WHAT IS REQUIRED:
In the records below, some lines hold the word "newer". Copy each of those lines.

Rendered images with source text:
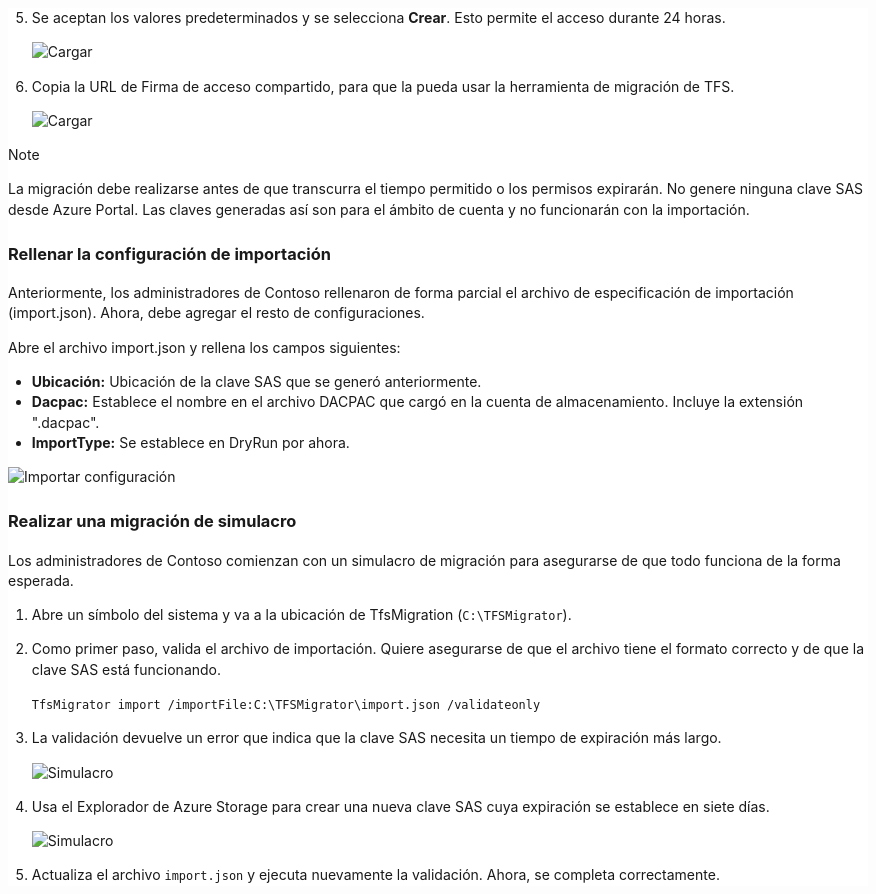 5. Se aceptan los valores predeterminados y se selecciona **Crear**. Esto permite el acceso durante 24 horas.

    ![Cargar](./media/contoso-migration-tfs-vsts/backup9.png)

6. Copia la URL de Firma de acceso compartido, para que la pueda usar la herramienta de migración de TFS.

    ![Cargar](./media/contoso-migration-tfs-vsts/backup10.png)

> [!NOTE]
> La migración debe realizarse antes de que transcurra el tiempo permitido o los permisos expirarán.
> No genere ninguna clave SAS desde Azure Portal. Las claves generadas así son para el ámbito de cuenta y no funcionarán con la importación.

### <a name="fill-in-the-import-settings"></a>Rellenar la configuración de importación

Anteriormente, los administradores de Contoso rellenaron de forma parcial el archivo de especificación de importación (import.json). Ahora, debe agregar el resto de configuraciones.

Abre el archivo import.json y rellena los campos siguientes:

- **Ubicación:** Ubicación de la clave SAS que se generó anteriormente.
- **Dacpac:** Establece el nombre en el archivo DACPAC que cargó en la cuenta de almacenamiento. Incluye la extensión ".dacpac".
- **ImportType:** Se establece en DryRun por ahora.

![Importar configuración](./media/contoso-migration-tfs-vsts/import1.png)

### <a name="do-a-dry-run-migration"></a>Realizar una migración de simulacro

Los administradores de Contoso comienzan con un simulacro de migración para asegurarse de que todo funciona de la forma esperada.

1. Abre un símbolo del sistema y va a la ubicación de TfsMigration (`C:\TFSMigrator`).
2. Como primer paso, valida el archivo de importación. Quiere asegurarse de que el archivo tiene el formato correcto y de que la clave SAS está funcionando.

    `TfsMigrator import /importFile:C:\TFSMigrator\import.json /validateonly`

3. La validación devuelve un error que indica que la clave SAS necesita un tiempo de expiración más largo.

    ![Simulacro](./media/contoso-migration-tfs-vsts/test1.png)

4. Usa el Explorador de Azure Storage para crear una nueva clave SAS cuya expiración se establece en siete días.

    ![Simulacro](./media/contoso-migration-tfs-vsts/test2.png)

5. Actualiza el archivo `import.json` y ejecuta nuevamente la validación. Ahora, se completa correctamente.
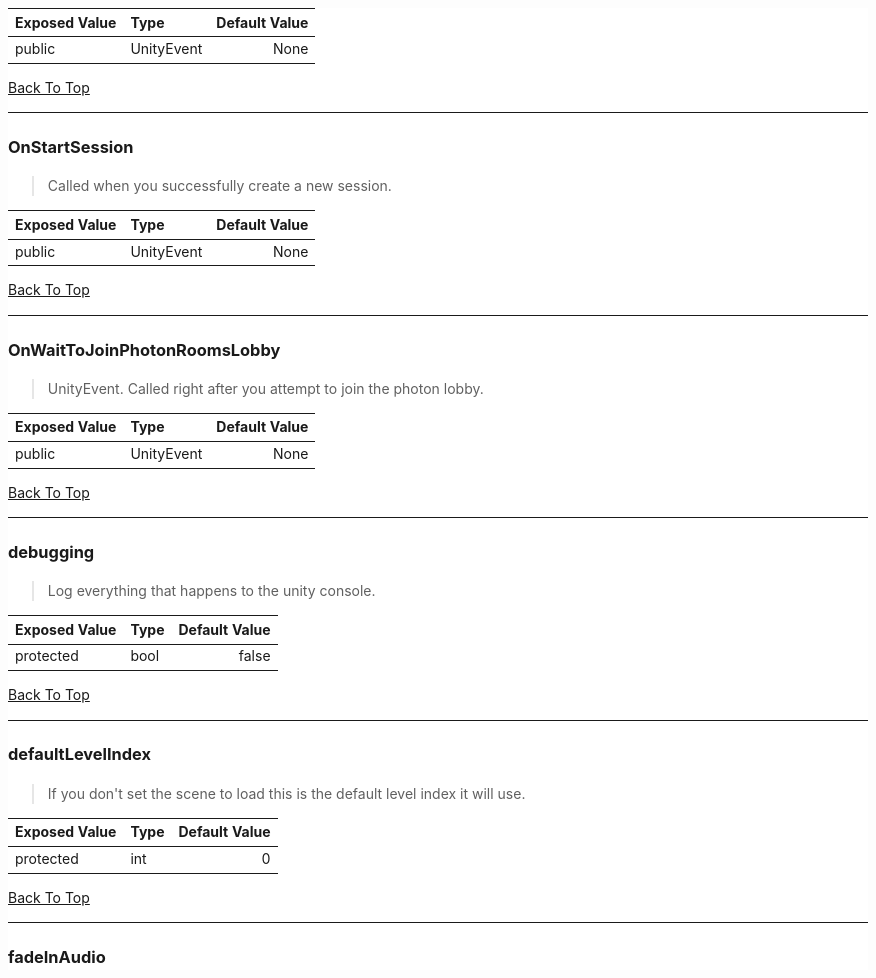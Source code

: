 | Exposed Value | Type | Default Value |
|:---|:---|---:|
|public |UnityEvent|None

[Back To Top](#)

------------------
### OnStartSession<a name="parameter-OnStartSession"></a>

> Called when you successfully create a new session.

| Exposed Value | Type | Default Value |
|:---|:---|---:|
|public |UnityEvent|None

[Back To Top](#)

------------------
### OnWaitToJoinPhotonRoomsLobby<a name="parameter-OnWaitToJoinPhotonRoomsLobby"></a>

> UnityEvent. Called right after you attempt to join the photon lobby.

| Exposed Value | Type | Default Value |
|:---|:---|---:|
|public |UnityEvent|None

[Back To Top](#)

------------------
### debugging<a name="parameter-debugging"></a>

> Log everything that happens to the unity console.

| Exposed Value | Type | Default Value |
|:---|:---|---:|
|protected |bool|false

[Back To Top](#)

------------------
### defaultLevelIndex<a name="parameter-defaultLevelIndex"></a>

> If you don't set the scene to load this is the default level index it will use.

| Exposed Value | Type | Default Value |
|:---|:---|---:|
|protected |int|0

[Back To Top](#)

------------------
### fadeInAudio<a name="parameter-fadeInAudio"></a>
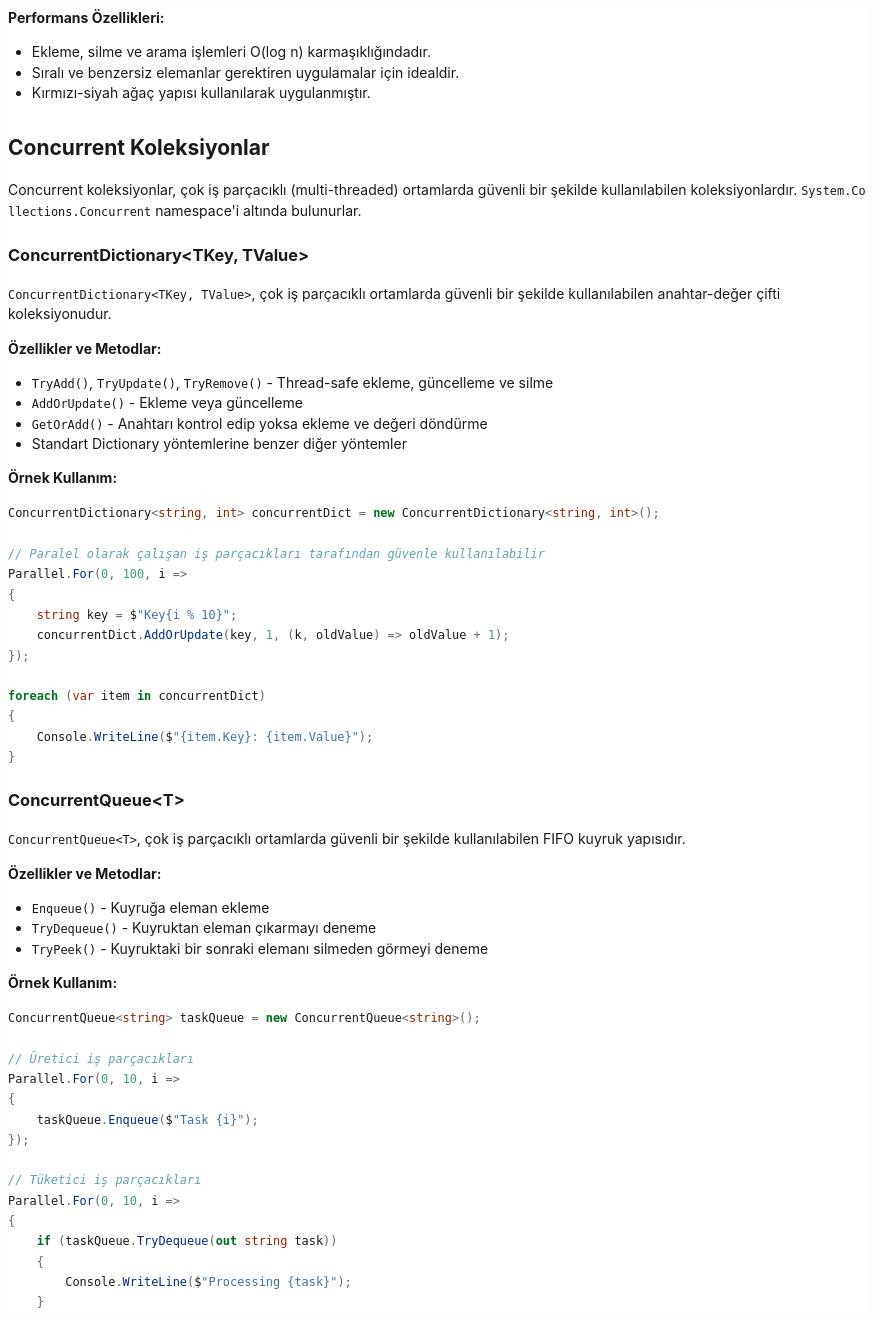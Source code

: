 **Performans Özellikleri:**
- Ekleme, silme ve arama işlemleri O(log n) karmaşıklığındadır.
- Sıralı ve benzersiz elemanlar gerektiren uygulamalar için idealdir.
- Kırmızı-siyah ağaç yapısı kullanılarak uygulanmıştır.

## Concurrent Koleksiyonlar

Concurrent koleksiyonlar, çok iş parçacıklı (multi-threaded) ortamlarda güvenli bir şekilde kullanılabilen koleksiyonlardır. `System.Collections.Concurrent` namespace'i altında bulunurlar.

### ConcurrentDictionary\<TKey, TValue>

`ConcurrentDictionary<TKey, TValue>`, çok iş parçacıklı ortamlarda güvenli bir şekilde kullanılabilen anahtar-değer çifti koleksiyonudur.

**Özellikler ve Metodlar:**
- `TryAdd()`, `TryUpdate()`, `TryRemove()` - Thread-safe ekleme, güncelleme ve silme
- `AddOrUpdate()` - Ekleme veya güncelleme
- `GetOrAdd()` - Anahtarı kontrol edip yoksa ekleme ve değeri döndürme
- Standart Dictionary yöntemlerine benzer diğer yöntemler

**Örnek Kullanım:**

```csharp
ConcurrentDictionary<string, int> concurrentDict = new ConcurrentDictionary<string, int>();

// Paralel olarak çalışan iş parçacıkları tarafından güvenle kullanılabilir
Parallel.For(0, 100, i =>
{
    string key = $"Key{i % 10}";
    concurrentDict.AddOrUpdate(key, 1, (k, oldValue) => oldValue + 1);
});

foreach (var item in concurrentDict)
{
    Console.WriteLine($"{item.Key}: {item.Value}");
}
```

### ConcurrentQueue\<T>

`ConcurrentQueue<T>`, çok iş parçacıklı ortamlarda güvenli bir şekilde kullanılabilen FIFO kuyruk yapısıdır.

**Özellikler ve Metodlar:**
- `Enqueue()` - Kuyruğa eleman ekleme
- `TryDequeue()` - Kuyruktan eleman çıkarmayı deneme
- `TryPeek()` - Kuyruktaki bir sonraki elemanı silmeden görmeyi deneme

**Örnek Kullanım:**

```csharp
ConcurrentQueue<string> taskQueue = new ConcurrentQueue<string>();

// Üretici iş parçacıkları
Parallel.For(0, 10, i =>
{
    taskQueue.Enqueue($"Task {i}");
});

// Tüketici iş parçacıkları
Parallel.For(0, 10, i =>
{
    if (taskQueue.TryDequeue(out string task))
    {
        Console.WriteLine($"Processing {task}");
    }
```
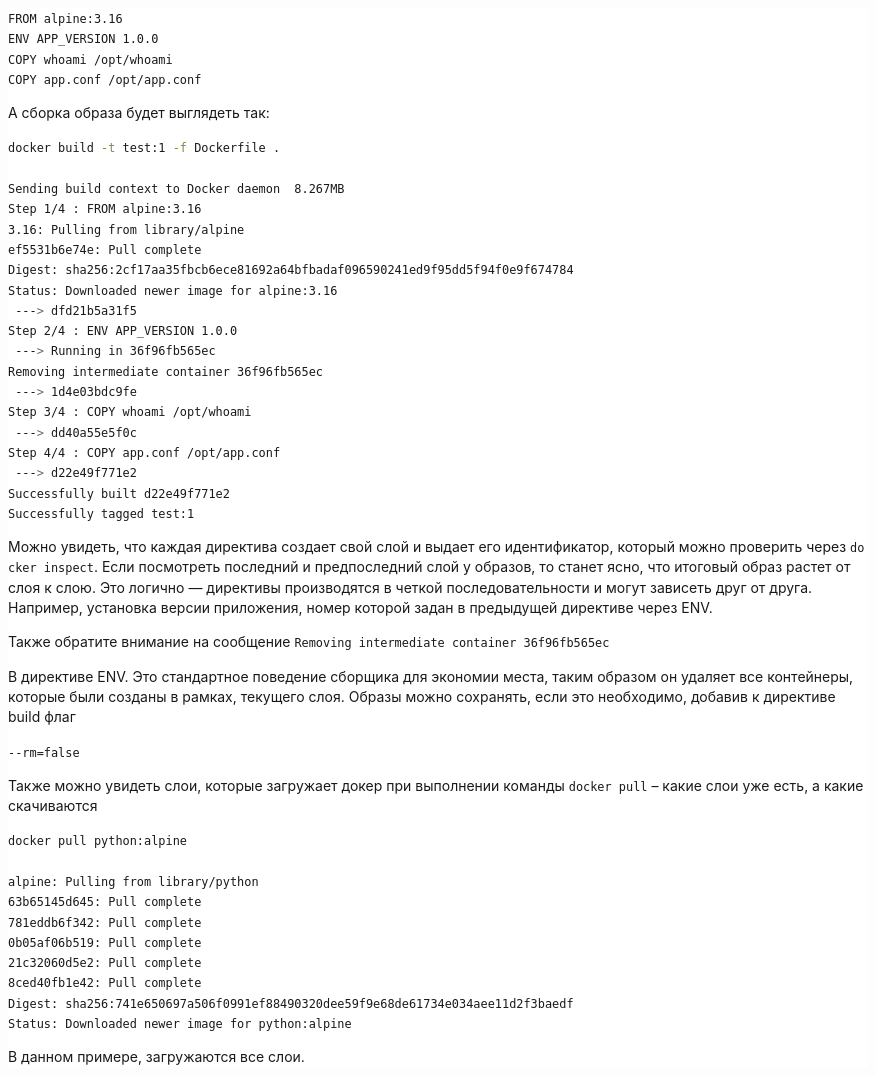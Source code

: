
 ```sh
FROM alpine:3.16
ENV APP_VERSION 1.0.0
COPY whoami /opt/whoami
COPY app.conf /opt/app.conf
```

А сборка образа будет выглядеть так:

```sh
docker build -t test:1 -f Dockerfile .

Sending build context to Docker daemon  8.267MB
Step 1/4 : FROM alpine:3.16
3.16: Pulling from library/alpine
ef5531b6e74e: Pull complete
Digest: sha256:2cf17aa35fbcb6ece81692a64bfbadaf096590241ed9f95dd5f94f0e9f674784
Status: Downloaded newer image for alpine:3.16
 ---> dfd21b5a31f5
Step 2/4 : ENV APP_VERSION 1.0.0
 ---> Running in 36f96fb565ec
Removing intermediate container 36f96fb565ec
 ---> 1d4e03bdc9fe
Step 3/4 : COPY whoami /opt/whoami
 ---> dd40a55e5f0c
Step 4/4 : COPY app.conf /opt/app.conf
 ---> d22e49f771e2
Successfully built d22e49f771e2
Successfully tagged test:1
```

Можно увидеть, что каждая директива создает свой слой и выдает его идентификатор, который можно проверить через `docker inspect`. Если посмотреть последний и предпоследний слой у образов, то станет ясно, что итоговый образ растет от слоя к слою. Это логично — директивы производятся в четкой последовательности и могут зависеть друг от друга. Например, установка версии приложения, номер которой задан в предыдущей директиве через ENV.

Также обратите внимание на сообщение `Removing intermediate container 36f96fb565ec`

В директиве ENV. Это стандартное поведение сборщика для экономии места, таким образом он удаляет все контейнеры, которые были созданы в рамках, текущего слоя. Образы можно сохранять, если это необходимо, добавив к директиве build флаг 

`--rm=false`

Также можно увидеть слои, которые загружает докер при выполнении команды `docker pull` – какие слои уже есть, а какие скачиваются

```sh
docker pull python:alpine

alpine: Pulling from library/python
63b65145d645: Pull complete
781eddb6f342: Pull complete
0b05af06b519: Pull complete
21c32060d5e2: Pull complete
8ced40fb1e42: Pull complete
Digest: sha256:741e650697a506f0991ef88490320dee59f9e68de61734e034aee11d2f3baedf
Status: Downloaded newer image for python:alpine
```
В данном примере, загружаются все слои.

RESULT OF THIS TASK:
Status: Downloaded newer image for alpine:3.16
Status: Downloaded newer image for python:alpine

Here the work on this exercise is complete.